(Exercise data Opens)

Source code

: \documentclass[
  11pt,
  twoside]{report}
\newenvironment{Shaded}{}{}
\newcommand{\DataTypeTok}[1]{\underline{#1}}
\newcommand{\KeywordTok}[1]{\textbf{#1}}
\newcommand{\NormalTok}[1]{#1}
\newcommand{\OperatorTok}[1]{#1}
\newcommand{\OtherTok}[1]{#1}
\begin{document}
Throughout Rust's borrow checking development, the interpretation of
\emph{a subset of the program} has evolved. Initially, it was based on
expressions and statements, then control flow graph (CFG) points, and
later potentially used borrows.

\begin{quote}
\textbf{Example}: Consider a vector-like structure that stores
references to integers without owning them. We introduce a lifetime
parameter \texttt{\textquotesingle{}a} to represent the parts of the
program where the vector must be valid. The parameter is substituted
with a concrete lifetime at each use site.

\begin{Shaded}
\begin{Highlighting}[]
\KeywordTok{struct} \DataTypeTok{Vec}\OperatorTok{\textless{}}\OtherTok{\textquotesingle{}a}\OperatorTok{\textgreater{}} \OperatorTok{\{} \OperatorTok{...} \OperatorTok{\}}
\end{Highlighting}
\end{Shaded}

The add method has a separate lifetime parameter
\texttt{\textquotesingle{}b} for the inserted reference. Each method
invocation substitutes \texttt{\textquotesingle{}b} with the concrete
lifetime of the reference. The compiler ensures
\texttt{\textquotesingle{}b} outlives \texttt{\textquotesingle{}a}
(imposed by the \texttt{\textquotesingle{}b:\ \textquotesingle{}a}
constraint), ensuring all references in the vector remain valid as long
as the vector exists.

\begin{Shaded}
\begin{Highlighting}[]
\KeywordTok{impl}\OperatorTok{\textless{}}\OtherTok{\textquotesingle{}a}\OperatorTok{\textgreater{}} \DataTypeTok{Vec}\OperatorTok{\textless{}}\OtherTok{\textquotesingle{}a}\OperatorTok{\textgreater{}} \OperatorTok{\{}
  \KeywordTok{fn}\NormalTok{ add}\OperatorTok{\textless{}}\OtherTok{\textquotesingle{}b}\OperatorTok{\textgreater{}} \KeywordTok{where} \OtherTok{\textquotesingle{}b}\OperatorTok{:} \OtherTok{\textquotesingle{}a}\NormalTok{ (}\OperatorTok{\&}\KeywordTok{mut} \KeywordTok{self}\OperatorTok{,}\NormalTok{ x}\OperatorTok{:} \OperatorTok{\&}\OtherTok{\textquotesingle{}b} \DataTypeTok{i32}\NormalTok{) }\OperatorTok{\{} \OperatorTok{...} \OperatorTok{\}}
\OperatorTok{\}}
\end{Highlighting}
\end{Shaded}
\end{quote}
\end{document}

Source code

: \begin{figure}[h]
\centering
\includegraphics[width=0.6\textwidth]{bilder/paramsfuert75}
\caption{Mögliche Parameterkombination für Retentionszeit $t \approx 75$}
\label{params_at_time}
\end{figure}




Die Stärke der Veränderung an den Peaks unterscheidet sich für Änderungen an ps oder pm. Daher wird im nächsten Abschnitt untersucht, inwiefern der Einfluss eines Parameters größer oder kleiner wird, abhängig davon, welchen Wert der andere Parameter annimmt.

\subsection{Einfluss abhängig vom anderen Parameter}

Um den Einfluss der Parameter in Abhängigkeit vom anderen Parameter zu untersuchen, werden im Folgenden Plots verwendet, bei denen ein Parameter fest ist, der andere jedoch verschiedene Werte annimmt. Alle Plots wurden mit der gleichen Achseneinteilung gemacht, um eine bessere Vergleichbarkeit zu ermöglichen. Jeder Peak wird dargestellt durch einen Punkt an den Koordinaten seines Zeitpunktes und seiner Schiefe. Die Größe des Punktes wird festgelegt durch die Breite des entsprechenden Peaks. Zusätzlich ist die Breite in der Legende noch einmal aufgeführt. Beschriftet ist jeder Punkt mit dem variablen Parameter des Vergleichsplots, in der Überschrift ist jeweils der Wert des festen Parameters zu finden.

(Exercise data Closes)

> **Problem description**
Word for word, the whole listing should be given again.

> **Written reply**
Source code

: \documentclass[
  11pt,
  twoside]{report}
\newenvironment{Shaded}{}{}
\newcommand{\DataTypeTok}[1]{\underline{#1}}
\newcommand{\KeywordTok}[1]{\textbf{#1}}
\newcommand{\NormalTok}[1]{#1}
\newcommand{\OperatorTok}[1]{#1}
\newcommand{\OtherTok}[1]{#1}
\begin{document}
Throughout Rust's borrow checking development, the interpretation of
\emph{a subset of the program} has evolved. Initially, it was based on
expressions and statements, then control flow graph (CFG) points, and
later potentially used borrows.

\begin{quote}
\textbf{Example}: Consider a vector-like structure that stores
references to integers without owning them. We introduce a lifetime
parameter \texttt{\textquotesingle{}a} to represent the parts of the
program where the vector must be valid. The parameter is substituted
with a concrete lifetime at each use site.

\begin{Shaded}
\begin{Highlighting}[]
\KeywordTok{struct} \DataTypeTok{Vec}\OperatorTok{\textless{}}\OtherTok{\textquotesingle{}a}\OperatorTok{\textgreater{}} \OperatorTok{\{} \OperatorTok{...} \OperatorTok{\}}
\end{Highlighting}
\end{Shaded}

The add method has a separate lifetime parameter
\texttt{\textquotesingle{}b} for the inserted reference. Each method
invocation substitutes \texttt{\textquotesingle{}b} with the concrete
lifetime of the reference. The compiler ensures
\texttt{\textquotesingle{}b} outlives \texttt{\textquotesingle{}a}
(imposed by the \texttt{\textquotesingle{}b:\ \textquotesingle{}a}
constraint), ensuring all references in the vector remain valid as long
as the vector exists.

\begin{Shaded}
\begin{Highlighting}[]
\KeywordTok{impl}\OperatorTok{\textless{}}\OtherTok{\textquotesingle{}a}\OperatorTok{\textgreater{}} \DataTypeTok{Vec}\OperatorTok{\textless{}}\OtherTok{\textquotesingle{}a}\OperatorTok{\textgreater{}} \OperatorTok{\{}
  \KeywordTok{fn}\NormalTok{ add}\OperatorTok{\textless{}}\OtherTok{\textquotesingle{}b}\OperatorTok{\textgreater{}} \KeywordTok{where} \OtherTok{\textquotesingle{}b}\OperatorTok{:} \OtherTok{\textquotesingle{}a}\NormalTok{ (}\OperatorTok{\&}\KeywordTok{mut} \KeywordTok{self}\OperatorTok{,}\NormalTok{ x}\OperatorTok{:} \OperatorTok{\&}\OtherTok{\textquotesingle{}b} \DataTypeTok{i32}\NormalTok{) }\OperatorTok{\{} \OperatorTok{...} \OperatorTok{\}}
\OperatorTok{\}}
\end{Highlighting}
\end{Shaded}
\end{quote}
\end{document}

Source code

: \begin{figure}[h]
\centering
\includegraphics[width=0.6\textwidth]{bilder/paramsfuert75}
\caption{Mögliche Parameterkombination für Retentionszeit $t \approx 75$}
\label{params_at_time}
\end{figure}




Die Stärke der Veränderung an den Peaks unterscheidet sich für Änderungen an ps oder pm. Daher wird im nächsten Abschnitt untersucht, inwiefern der Einfluss eines Parameters größer oder kleiner wird, abhängig davon, welchen Wert der andere Parameter annimmt.

\subsection{Einfluss abhängig vom anderen Parameter}

Um den Einfluss der Parameter in Abhängigkeit vom anderen Parameter zu untersuchen, werden im Folgenden Plots verwendet, bei denen ein Parameter fest ist, der andere jedoch verschiedene Werte annimmt. Alle Plots wurden mit der gleichen Achseneinteilung gemacht, um eine bessere Vergleichbarkeit zu ermöglichen. Jeder Peak wird dargestellt durch einen Punkt an den Koordinaten seines Zeitpunktes und seiner Schiefe. Die Größe des Punktes wird festgelegt durch die Breite des entsprechenden Peaks. Zusätzlich ist die Breite in der Legende noch einmal aufgeführt. Beschriftet ist jeder Punkt mit dem variablen Parameter des Vergleichsplots, in der Überschrift ist jeweils der Wert des festen Parameters zu finden.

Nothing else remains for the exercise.